The country's principal agency for identifying and controlling the spread of infectious diseases is facing severe budget cuts that could cripple many of its important programs, according to federal and state health officials.
These officials fear that 1982 budget cuts sought by the administration, and in some cases further reduced by Congress, could sharply restrict the ability of the Atlanta-based Centers for Disease Control to combat outbreaks of rare and common diseases, from Legionnaire's Disease to the annual waves of flu.
Under pending 1982 budget proposals, in limbo under the continuing budget resolution set to expire Dec. 15, the CDC's Center for Infectious Diseases could undergo funding cuts ranging from 35 to 59 percent, knowledgeable officials say.
CDC Director William H. Foege already has announced that the CDC will have to lay off between 350 and 780 of the agency's 3,700 employes. Under present plans, sources say that half of those layoffs will come from the CDC's infectious diseases center, which has the largest staff of its seven units.
Public health officials expressed concern that if the programs the CDC is considering curtailing or eliminating are actually cut, they will be unable to pick up the slack in their respective states.
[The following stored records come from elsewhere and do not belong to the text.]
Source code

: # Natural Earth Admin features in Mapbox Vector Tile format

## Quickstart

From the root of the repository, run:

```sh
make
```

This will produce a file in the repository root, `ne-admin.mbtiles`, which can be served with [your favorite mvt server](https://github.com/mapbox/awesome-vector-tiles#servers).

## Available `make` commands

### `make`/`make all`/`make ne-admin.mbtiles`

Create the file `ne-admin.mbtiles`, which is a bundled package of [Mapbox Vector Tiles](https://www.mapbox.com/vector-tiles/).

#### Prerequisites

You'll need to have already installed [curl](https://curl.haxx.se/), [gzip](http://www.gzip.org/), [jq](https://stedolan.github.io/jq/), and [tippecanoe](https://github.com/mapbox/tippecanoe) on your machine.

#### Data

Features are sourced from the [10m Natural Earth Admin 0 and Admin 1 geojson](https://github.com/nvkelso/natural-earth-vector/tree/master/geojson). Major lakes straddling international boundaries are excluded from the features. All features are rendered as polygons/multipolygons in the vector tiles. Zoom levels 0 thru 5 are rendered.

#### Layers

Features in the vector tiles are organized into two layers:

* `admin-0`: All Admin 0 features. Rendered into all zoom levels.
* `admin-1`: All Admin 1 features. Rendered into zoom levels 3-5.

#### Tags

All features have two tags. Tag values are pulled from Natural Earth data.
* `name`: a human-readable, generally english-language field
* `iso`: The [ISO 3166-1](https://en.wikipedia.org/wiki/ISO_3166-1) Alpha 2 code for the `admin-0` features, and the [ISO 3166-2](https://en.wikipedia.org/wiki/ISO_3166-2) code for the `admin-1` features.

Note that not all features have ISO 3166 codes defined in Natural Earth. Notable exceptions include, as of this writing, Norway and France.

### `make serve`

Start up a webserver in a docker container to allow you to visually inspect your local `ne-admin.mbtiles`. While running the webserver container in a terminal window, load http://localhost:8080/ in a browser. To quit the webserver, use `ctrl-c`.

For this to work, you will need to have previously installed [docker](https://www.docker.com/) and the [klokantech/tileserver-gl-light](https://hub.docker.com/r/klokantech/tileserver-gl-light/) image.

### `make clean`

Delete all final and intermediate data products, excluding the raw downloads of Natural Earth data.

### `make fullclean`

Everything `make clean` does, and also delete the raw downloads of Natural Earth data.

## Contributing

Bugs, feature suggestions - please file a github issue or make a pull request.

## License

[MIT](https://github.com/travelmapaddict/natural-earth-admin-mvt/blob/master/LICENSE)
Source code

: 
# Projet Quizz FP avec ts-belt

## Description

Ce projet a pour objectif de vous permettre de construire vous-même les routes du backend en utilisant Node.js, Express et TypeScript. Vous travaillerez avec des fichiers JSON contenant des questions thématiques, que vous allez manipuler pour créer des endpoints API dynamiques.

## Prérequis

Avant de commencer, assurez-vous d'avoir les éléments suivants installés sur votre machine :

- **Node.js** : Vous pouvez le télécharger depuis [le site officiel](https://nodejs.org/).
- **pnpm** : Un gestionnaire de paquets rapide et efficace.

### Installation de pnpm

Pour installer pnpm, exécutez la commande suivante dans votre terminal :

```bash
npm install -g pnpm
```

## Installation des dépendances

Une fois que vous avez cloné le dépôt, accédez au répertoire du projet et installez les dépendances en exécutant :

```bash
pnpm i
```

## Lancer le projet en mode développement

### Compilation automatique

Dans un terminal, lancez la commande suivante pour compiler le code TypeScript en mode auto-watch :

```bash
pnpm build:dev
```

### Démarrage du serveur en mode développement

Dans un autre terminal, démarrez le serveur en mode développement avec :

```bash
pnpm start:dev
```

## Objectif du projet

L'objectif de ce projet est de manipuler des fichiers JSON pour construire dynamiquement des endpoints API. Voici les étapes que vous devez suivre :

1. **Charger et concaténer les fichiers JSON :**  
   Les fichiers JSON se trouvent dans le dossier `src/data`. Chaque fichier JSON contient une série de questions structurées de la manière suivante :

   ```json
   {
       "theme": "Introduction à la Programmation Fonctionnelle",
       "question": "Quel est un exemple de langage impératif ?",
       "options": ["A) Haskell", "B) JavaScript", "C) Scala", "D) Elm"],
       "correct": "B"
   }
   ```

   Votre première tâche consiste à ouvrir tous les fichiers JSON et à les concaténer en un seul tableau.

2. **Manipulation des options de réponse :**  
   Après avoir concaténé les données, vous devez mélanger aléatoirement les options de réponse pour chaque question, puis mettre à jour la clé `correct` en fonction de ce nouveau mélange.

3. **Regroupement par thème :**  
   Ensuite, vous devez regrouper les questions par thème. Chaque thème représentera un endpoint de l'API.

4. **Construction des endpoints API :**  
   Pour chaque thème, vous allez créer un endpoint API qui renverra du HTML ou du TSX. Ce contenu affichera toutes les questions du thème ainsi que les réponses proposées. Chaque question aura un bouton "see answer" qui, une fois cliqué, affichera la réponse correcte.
"CDC is a national resource for not only the surveillance of these diseases but also for the preparation of diagnostic tools that cannot be replaced by the individual states and cannot be replaced by private industry," said Dr. William J. Hausler Jr., director of Iowa's environmental and public health laboratory.
Dr. George Anderson, president of the Association of State and Territorial Public Health Laboratory Directors, called CDC "the main bulwark we have in this country against major disease problems . . . . We have to have a central focal point in this country that is well-staffed and able to respond quickly to these types of problems."
Dr. Charles D. Cox, a University of Massachusetts microbiologist and an official of the American Society for Microbiology, warned of a "national crisis" if the CDC is unable to provide states with essential diagnostic tools needed to identify unusual organisms.
Cox and another official of the society recently wrote to the Senate Appropriations Committee to complain of "the seriousness of the impact on the public health and safety" resulting from proposed reductions.
A recent budget document prepared by the CDC for the Congress on the impact of proposed cuts, obtained by The Washington Post, indicates that the following changes are under consideration:
The CDC program to provide commercially unavailable chemical reagents required for diagnosis of newly recognized organisms such as that responsible for outbreaks of Legionnaire's Disease would be reduced or eliminated, "thereby slowing down identifying and controlling infectious disease agents." The document indicates that the "only reagents" for the diagnosis of dengue fever, a viral disease transmitted by mosquitoes, would no longer be supplied.
The hospital infections control program could be "completely eliminated." The program is described as the "sole national resource" for helping to combat the 1.5 million annual cases of hospital-acquired infections, which in turn result in an estimated cost of $2 billion annually in extra hospitalization.
CDC would not be able to proceed with projects involving the newly approved hepatitis B vaccine or studies of hepatitis A, delaying the "payoff for the years of research that have been devoted to these extremely serious infectious diseases," which result in medical costs of about $120 million each year.
CDC Director Foege declined to comment on the specifics, but confirmed that his agency had prepared the document and that "those are all possibilities." He emphasized that "no final decisions" had been made, but that they would need to be made next month. Staff reductions are expected to begin as early as February.
The budget problems are complicated by the uncertainties produced by Congress' failure to pass a Department of Health and Human Services appropriations bill. Although House-passed levels are in many cases higher than the administration requests, the Senate made some cuts that would worsen CDC's funding, health officials say.
Excluding grants and separate funding for the National Institute of Occupational Safety and Health, CDC funds would be cut from the 1981 level of $111 million to a level as low as $90 million under the administration's latest 1982 proposals.